Stresst mich schon ziemlich :-/
Und, ob ihr in Oberösterreich, am Besten in Linz oder nähere Umgebung irgendwelche guten Anlaufstellen kennt.
Noch ein paar Infos, die vielleicht wichtig sind.
Wohne in einer 24-Stunden betreuten Einrichtung, habe Psychotherapie (in der ich über mein Essverhalten aber nicht wirklich rede) und habe vor mich an einer psychosomatischen Klinik anzumelden.
Wäre echt toll, wenn von euch etwas zurückkommt!

Danke



(INTAKT antwortet am 08.10.2013 um 10:45:35)

Vielen Dank für Ihren so ehrlichen Brief, der sehr klar macht, daß Sie bezüglich des Essens einen neuen Weg gehen wollen. Es ist traurig, daß Sie sich für Ihr Essverhalten schämen, denn scheinbar muss das Essen herhalten für etwas, mit dem Sie anders nicht umgehen gelernt haben. Und es wäre wirklich wichtig, Sie würden dieses Thema auch in Ihrer Therapie ansprechen, um auch darüber mehr Bescheid zu wissen. So wie Sie in Ihrem Brief schreiben, gelingt es Ihnen nicht, regelmässig und ausreichend zu essen. Die Phasen des möglichst wenig Essens müssen deshalb geradezu mit Phasen der Essattacken abwechseln. Sie haben in all den Jahren aber auch viel Disziplin aufgebracht, wenn Sie diese jetzt nutzen können, um regelmässige Essenszeiten mit abwechslungsreichem und ausreichendem Essen sich anzugewöhnen, tun Sie Ihrem Körper einen großen Dienst, denn dann lernt er sich darauf zu verlassen und das Gewicht wird sich einpendeln. Vielleicht kann Sie Ihr(e) HausärztIn dabei begleiten, jedenfalls brauchen Sie auch die Unterstützung der Therapie. Auch die Idee eines Klinikaufenthaltes ist da sehr zu begrüßen! Was Sie dort erleben und erfahren, kann Ihnen dann mit der Einzeltherapie auch danach helfen, Ihr Essverhalten so zu verändern, daß es Ihnen ein energievolles, genussvolles und abwechslungsreiches und auch selbstverständliches Essen möglich macht!!! Alles, alles Gute weiterhin!

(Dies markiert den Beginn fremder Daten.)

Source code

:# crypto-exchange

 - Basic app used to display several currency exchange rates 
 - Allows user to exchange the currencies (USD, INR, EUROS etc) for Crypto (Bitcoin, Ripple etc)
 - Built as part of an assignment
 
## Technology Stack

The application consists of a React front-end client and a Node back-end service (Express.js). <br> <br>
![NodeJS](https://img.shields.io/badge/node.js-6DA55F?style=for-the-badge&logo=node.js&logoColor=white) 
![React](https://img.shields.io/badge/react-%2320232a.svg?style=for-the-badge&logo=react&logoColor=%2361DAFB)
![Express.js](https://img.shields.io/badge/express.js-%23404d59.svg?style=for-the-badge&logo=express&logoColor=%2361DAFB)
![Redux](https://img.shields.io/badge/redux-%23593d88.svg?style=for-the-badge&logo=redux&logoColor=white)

(Erweiterung der Fragestellung am 08.10.2013 um 12:38:37)

Hallo,

danke für die schnelle Antwort.
Und danke für die Tipps, werde versuchen es zu probieren.

LG

(Erweiterung der Fragestellung am 08.10.2013 um 12:41:47)

Hallo,

danke für die schnelle Antwort.
Und danke für die Tipps, werde versuchen es zu probieren.